The band has repeatedly cited Live at Raji's by The Dream Syndicate as a major influence, stating that it was the record they had listened to the most during the writing and recording of Celebration Rock. The song "The Nights of Wine and Roses" is an homage to The Dream Syndicate song "The Days of Wine and Roses".

Lyrics
Lyrically, Celebration Rock has been described as a callback to classic rock conventions for its use of universal, mythic rock & roll language, including the use of contrasting themes such as good and evil, heaven and hell, life and death, young and old, etc. As Ian Cohen of Pitchfork noted, "Japandroids have gone from having almost none at all [lyrics] to packing their songs with an astonishing command of legend and literalism that all but dares you to feel something." Regarding his use of language and themes, King stated:

King has cited the novel Under The Volcano by Malcolm Lowry as a primary influence, inspiring him to try using more descriptive and poetic language in his lyrics: "In retrospect, the only work I can see reflected in the lyrics of Celebration Rock is Under The Volcano by Malcolm Lowry, a book I read twice during 2010-2011."

Release and promotion

On March 26, 2012, Japandroids announced that their second album Celebration Rock would be released by Polyvinyl on June 5, 2012, preceded by a limited edition 7" of the album's first single "The House That Heaven Built" on May 15, 2012. On May 27, 2012, Celebration Rock was streamed in its entirety on NPR Music.

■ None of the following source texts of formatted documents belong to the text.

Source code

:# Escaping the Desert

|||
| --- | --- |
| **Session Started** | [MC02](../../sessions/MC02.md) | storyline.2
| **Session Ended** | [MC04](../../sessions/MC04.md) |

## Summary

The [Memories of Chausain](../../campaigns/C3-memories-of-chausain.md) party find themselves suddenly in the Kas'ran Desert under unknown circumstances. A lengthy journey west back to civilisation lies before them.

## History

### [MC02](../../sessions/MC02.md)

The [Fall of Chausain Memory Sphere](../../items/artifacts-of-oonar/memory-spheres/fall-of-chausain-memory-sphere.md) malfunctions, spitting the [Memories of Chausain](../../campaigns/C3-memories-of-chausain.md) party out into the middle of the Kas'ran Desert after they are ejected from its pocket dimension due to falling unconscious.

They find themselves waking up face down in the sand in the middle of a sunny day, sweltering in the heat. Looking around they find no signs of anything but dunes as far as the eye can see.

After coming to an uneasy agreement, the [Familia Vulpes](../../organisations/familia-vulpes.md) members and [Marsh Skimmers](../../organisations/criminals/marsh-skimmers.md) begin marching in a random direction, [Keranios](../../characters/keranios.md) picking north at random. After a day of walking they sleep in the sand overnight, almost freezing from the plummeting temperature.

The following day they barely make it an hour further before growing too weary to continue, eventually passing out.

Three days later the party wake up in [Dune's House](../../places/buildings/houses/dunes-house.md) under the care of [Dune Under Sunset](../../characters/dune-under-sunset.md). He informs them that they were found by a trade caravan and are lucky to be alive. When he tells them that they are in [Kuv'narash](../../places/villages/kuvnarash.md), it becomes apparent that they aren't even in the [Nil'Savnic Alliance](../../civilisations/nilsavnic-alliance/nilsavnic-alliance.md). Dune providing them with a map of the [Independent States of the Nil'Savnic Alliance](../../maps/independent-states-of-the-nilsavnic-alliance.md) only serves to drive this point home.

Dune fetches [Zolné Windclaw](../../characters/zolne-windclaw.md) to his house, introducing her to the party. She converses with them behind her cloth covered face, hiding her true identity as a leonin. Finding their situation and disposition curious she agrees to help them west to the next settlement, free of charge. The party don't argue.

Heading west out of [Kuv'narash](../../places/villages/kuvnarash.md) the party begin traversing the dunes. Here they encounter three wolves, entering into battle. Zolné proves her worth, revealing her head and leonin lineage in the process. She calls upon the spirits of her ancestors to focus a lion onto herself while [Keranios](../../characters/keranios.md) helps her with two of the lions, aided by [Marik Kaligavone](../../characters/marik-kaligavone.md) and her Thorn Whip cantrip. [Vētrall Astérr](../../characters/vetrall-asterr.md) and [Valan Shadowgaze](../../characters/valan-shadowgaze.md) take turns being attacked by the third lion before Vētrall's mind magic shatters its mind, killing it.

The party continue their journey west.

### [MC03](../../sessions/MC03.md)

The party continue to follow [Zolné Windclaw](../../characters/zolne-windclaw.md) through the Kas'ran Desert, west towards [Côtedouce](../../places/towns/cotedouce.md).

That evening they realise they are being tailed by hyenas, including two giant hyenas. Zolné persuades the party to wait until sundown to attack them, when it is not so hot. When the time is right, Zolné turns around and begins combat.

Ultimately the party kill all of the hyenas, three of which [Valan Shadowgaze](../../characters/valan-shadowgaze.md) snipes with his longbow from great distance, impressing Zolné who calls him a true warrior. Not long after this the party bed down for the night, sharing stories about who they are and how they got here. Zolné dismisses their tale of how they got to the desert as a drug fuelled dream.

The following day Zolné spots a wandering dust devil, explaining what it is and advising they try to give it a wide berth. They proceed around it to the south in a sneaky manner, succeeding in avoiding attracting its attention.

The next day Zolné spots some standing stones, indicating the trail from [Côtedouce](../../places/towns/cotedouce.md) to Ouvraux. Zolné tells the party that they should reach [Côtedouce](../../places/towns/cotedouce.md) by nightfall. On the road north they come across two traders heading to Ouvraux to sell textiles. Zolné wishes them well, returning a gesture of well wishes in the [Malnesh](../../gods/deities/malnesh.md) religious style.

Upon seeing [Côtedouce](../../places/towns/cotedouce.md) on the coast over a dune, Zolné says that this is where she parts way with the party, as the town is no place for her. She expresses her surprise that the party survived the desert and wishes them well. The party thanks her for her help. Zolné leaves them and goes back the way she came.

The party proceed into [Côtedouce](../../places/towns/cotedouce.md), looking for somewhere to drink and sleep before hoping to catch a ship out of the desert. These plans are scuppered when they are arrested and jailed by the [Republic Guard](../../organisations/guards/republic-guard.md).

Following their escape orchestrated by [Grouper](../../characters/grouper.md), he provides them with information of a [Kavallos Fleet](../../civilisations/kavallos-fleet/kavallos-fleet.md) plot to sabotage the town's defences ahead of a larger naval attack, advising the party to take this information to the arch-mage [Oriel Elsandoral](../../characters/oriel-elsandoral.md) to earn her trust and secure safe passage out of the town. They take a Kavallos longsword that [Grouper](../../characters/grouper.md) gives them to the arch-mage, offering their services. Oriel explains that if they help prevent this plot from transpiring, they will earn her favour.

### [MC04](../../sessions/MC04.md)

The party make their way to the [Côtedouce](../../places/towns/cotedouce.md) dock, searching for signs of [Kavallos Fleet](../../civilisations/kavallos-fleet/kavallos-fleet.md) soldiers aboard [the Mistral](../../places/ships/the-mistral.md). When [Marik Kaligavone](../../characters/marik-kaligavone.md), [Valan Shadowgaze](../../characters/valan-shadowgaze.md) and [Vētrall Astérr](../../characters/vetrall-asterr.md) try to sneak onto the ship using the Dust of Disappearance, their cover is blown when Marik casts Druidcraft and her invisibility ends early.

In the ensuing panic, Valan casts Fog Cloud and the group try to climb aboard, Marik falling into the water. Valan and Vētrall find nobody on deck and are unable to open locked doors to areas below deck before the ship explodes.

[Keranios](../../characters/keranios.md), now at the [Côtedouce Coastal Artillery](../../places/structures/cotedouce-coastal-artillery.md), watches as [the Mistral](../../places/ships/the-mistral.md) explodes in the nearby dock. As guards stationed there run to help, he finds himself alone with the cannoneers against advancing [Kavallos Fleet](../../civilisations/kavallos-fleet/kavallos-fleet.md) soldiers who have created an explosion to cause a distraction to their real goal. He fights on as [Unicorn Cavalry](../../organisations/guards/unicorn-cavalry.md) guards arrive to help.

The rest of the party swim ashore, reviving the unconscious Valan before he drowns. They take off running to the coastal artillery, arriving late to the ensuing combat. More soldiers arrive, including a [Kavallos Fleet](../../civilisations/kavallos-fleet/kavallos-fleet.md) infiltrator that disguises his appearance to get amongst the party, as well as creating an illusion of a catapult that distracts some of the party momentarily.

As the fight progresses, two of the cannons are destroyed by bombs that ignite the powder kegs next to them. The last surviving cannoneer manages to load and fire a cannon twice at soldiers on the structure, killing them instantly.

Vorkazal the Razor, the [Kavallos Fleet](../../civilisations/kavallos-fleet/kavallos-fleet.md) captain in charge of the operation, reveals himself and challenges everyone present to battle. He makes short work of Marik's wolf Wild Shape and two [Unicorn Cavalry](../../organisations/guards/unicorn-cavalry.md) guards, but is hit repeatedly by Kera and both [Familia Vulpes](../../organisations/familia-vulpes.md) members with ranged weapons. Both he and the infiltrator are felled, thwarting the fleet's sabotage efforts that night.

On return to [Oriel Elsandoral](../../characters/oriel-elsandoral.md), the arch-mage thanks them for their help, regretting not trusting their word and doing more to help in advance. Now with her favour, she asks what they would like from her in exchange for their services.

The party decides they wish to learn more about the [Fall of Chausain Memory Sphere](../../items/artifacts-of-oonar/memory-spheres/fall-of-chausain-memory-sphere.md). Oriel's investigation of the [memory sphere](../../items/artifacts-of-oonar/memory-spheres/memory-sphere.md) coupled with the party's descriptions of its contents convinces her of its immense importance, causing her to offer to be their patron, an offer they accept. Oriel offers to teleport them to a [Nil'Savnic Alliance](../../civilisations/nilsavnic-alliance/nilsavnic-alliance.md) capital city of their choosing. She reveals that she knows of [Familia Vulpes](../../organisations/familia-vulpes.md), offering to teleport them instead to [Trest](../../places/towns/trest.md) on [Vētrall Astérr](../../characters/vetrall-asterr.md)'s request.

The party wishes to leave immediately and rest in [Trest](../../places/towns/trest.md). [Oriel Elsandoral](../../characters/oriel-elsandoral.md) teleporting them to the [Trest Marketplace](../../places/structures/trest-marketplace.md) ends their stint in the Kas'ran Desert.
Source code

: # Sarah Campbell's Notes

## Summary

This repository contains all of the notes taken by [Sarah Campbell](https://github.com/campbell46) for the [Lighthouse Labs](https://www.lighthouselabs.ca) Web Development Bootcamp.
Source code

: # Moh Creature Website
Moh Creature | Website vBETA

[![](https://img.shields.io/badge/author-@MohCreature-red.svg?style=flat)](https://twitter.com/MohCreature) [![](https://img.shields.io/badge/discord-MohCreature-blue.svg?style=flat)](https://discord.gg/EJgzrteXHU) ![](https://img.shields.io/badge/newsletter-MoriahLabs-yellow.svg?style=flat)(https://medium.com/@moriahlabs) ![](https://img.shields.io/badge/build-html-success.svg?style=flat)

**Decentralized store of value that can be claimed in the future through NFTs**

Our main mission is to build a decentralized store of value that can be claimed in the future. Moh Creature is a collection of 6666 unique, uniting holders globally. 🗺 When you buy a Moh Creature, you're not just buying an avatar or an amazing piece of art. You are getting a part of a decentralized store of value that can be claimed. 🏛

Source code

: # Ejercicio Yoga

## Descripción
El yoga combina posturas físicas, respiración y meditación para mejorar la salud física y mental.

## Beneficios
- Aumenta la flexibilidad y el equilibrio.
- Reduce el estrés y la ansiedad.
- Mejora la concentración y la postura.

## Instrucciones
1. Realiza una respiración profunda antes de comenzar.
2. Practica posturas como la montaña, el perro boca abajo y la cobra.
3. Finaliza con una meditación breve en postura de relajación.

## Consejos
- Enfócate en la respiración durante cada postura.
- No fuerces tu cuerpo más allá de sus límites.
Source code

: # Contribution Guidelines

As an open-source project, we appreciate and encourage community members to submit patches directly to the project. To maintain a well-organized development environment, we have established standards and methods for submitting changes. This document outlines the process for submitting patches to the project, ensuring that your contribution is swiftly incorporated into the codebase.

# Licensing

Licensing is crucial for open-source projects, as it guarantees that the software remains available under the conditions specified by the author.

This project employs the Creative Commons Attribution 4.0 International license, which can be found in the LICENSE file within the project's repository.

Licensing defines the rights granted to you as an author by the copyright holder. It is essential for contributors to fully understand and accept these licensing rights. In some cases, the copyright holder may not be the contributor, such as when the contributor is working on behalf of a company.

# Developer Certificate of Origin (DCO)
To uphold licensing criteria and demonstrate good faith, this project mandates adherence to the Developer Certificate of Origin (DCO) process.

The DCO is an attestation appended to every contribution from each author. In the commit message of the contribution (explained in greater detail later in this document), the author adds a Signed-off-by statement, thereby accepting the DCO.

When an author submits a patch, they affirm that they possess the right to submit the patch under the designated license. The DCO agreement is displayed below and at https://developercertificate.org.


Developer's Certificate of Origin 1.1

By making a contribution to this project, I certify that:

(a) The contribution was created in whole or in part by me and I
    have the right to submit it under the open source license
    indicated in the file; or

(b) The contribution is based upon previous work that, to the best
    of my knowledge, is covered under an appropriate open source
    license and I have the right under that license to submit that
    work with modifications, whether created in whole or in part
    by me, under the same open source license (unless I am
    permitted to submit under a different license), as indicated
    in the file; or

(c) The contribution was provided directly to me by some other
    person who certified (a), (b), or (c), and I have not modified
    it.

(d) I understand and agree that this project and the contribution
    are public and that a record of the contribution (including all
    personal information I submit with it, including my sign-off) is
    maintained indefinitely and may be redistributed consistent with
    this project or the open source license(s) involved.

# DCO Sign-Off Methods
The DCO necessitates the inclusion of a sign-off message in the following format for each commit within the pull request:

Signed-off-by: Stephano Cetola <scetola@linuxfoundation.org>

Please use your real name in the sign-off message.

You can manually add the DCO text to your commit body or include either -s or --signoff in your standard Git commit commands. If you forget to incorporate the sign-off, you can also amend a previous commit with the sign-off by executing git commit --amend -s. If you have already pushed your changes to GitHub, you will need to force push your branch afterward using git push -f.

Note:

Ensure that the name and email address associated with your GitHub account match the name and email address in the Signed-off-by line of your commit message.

The album was released in the band's native Canada on May 29, 2012. On June 8, 2012, the band performed the songs "Fire's Highway" and "The House That Heaven Built" on Late Night with Jimmy Fallon. On February 25, 2013, the band performed the song "The Nights of Wine & Roses" on Conan. On February 27, 2013, it was announced that "The House That Heaven Built" had temporarily been named the entrance theme for the Vancouver Canucks professional ice hockey team. On June 20, 2013, the band performed the song "Adrenaline Nightshift" on Late Show with David Letterman.

Music video
A video for "The House That Heaven Built", Japandroids' first music video, was released in August to promote the single. The black-and-white video, directed by Jim Larson and produced by Pitchfork.tv, documented one week in the life of Japandroids on tour using footage from the east coast portion of their spring 2012 U.S. tour, including live footage from shows in Toronto, Montreal, Boston, New York City, Brooklyn, and Washington, D.C.

Tour
Japandroids toured heavily in support of Celebration Rock, performing over 200 shows in more than 40 countries between March 2012 and November 2013. The Celebration Rock Tour consisted of 13 individual legs across North and South America, Europe, Asia, and Oceania, including numerous festival appearances: Coachella, Bonnaroo, Sasquatch!, Pitchfork, Firefly, Governors Ball, Fun Fun Fun Fest, Free Press Summer Fest, and Metallica's festival Orion in the United States, Primavera Sound, Optimus Alive!, Paredes de Coura, Pitchfork (Paris), OFF, Latitude and Longitude festivals in Europe, Vive Latino in Mexico, Fuji Rock Festival in Japan, and Laneway Festival in Australia.

Reception

Celebration Rock was released to critical acclaim. On Metacritic, the album has a score of 83 out of 100, based on 33 collected reviews. The A.V. Clubs Kyle Ryan wrote, "Maybe it's because the songs were so hard won after that long dry spell that they sound especially lively, but Celebration Rock starts strong and stays there over the course of its eight songs and 35 minutes." Ian Cohen of Pitchfork gave the album a "Best New Music" designation, writing that even though Celebration Rock was recorded the same exact way as Post-Nothing, Celebration Rock "[..] dwarf[s] its impressive predecessor." Cohen continued: "[I]n writing about something other than the experience of being Japandroids, the duo taps into a power greater than itself to address impossibly vast and elemental topics-- friendship, lust, revenge, art, self-actualization-- with songs every bit as big." Megan Ritt of Consequence of Sound felt that the band had "retained the energy that pulses below the surface of the best tracks on Post-Nothing and infused it with more focus. Where Post-Nothing melts into a hazy dream, Celebration Rock does exactly what it claims to do—it burns on and on like the best sort of party."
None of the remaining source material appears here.